Jon Worth Euroblog

EU analysis, cross-posted to Blogactiv

Another day and another “that can’t possibly be true, can it?” Brexit moment.

This morning I read this in The Guardian, quoting Helena Kennedy and the House of Lords work on the rights of EU citizens to stay in the UK post-Brexit. The piece contains this line:

People living in the UK for more than five years may not be eligible for permanent residency because of the little-known requirement for students and non-workers to have private healthcare.

Private healthcare? Come on, you just register with the NHS. That’s what universities like UCL advise their EU-EEA students to do.

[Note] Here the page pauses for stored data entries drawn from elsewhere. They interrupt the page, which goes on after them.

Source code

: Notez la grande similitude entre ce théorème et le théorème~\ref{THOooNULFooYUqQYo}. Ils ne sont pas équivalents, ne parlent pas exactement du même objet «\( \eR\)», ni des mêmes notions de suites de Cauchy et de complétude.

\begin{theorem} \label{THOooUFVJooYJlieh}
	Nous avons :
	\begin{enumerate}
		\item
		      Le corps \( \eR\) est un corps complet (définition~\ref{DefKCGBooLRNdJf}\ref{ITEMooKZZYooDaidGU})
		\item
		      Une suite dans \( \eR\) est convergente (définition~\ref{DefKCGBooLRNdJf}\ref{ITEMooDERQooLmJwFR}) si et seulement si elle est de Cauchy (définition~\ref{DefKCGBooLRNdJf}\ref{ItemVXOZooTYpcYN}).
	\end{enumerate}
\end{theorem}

So while the NHS is sufficient if, well, you know, you actually want healthcare, it is not sufficient to be classed as
comprehensive sickness insurance (CSIC) under Article 7 of Directive 2004/38/EC on the right of citizens of the Union and their family members to move and reside freely within the territory of the Member States (PDF here). Colin Yeo has a detailed write up of why that is the case here – with plenty of practical tips, and how – if you are a student or not in employment – as an EU citizen in the UK you can get such insurance.

All this depends on a Court of Appeal case known as Ahmad, the judgment of which can be found here (thanks Jonathan Kingham on Twitter). The important conclusion is point 71:

71. So Mrs Ahmad had to have CSIC while she was a student. This condition must be strictly complied with. The fact that she would be entitled to treatment under the NHS, and was thus at all times in substantially the same position as she would have been had she had CSIC, is nothing to the point. Her failure to take out CSIC put the host state at risk of having to pay for healthcare at a time when the Ahmads had not then achieved the status of permanent resident and she was not economically active.

But the devil is in the detail. Mrs Ahmad is a Danish citizen, and the UK has a healthcare costs waiver with Denmark – we know that thanks to a PQ from Labour MP John Mann (table at the bottom here). The waiver, as I understood it when I lived in Denmark, was simply because it was administratively easier than establishing a payment system, not that this was intended to deny people rights. I also find it odd that how this system works was not examined in the case. Also one could also I suppose conclude that were Ahmad, say, a French citizen – a country with which a mutual recuperation of costs system exists – the outcome of the case might have been different.

So while the case law looks pretty damned bad for now, I do wonder whether this interpretation of Article 7 of 2004/38/EC would stand up to scrutiny in the European Court of Justice. Plus as this issue is causing major headaches for EU citizens in the UK at the moment (as The Guardian documents here) it’s high time there was more clarity on this issue before Brexit actually might legally happen.